Work to complete: Would you please print the data a second time, exactly as it stands?

Supplied material:
╭──

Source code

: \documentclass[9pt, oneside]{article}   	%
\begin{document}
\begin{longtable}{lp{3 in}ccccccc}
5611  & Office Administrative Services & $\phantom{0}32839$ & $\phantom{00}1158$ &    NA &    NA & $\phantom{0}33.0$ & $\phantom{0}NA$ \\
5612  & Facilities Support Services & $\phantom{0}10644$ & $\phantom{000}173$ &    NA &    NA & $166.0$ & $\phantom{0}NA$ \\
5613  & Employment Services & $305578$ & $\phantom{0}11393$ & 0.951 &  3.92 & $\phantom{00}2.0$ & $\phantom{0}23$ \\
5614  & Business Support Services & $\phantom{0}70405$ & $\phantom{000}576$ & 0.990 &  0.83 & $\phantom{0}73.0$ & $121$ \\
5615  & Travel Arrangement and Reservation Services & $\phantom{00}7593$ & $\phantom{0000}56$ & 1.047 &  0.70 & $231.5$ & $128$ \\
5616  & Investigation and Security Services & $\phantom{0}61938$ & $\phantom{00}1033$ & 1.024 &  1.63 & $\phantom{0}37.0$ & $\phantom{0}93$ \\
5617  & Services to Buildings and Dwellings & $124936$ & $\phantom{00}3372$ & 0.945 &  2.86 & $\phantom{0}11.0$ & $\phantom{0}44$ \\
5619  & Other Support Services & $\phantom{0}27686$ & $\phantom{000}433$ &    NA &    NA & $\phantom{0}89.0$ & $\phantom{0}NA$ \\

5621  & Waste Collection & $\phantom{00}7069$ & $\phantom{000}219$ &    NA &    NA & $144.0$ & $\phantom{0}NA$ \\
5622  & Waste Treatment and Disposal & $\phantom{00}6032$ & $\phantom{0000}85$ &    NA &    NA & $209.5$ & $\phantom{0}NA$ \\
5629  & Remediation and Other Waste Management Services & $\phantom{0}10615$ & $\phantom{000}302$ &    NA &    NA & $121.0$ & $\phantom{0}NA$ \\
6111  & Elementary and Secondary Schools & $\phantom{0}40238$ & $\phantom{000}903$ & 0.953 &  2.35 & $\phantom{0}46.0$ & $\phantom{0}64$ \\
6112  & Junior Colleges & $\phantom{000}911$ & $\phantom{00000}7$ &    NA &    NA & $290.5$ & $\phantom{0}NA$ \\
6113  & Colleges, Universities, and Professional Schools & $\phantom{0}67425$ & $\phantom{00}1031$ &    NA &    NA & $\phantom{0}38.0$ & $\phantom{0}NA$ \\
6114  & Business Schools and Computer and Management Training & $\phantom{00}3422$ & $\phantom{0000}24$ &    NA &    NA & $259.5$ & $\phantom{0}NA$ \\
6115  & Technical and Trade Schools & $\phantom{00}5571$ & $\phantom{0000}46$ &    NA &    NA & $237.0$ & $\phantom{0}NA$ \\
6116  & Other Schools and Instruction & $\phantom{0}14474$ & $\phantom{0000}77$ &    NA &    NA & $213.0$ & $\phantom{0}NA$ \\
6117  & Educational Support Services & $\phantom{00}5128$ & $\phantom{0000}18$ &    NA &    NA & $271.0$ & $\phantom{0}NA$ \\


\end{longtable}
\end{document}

╰──

Result of the exercise:
Source code

: \documentclass[9pt, oneside]{article}   	%
\begin{document}
\begin{longtable}{lp{3 in}ccccccc}
5611  & Office Administrative Services & $\phantom{0}32839$ & $\phantom{00}1158$ &    NA &    NA & $\phantom{0}33.0$ & $\phantom{0}NA$ \\
5612  & Facilities Support Services & $\phantom{0}10644$ & $\phantom{000}173$ &    NA &    NA & $166.0$ & $\phantom{0}NA$ \\
5613  & Employment Services & $305578$ & $\phantom{0}11393$ & 0.951 &  3.92 & $\phantom{00}2.0$ & $\phantom{0}23$ \\
5614  & Business Support Services & $\phantom{0}70405$ & $\phantom{000}576$ & 0.990 &  0.83 & $\phantom{0}73.0$ & $121$ \\
5615  & Travel Arrangement and Reservation Services & $\phantom{00}7593$ & $\phantom{0000}56$ & 1.047 &  0.70 & $231.5$ & $128$ \\
5616  & Investigation and Security Services & $\phantom{0}61938$ & $\phantom{00}1033$ & 1.024 &  1.63 & $\phantom{0}37.0$ & $\phantom{0}93$ \\
5617  & Services to Buildings and Dwellings & $124936$ & $\phantom{00}3372$ & 0.945 &  2.86 & $\phantom{0}11.0$ & $\phantom{0}44$ \\
5619  & Other Support Services & $\phantom{0}27686$ & $\phantom{000}433$ &    NA &    NA & $\phantom{0}89.0$ & $\phantom{0}NA$ \\

5621  & Waste Collection & $\phantom{00}7069$ & $\phantom{000}219$ &    NA &    NA & $144.0$ & $\phantom{0}NA$ \\
5622  & Waste Treatment and Disposal & $\phantom{00}6032$ & $\phantom{0000}85$ &    NA &    NA & $209.5$ & $\phantom{0}NA$ \\
5629  & Remediation and Other Waste Management Services & $\phantom{0}10615$ & $\phantom{000}302$ &    NA &    NA & $121.0$ & $\phantom{0}NA$ \\
6111  & Elementary and Secondary Schools & $\phantom{0}40238$ & $\phantom{000}903$ & 0.953 &  2.35 & $\phantom{0}46.0$ & $\phantom{0}64$ \\
6112  & Junior Colleges & $\phantom{000}911$ & $\phantom{00000}7$ &    NA &    NA & $290.5$ & $\phantom{0}NA$ \\
6113  & Colleges, Universities, and Professional Schools & $\phantom{0}67425$ & $\phantom{00}1031$ &    NA &    NA & $\phantom{0}38.0$ & $\phantom{0}NA$ \\
6114  & Business Schools and Computer and Management Training & $\phantom{00}3422$ & $\phantom{0000}24$ &    NA &    NA & $259.5$ & $\phantom{0}NA$ \\
6115  & Technical and Trade Schools & $\phantom{00}5571$ & $\phantom{0000}46$ &    NA &    NA & $237.0$ & $\phantom{0}NA$ \\
6116  & Other Schools and Instruction & $\phantom{0}14474$ & $\phantom{0000}77$ &    NA &    NA & $213.0$ & $\phantom{0}NA$ \\
6117  & Educational Support Services & $\phantom{00}5128$ & $\phantom{0000}18$ &    NA &    NA & $271.0$ & $\phantom{0}NA$ \\


\end{longtable}
\end{document}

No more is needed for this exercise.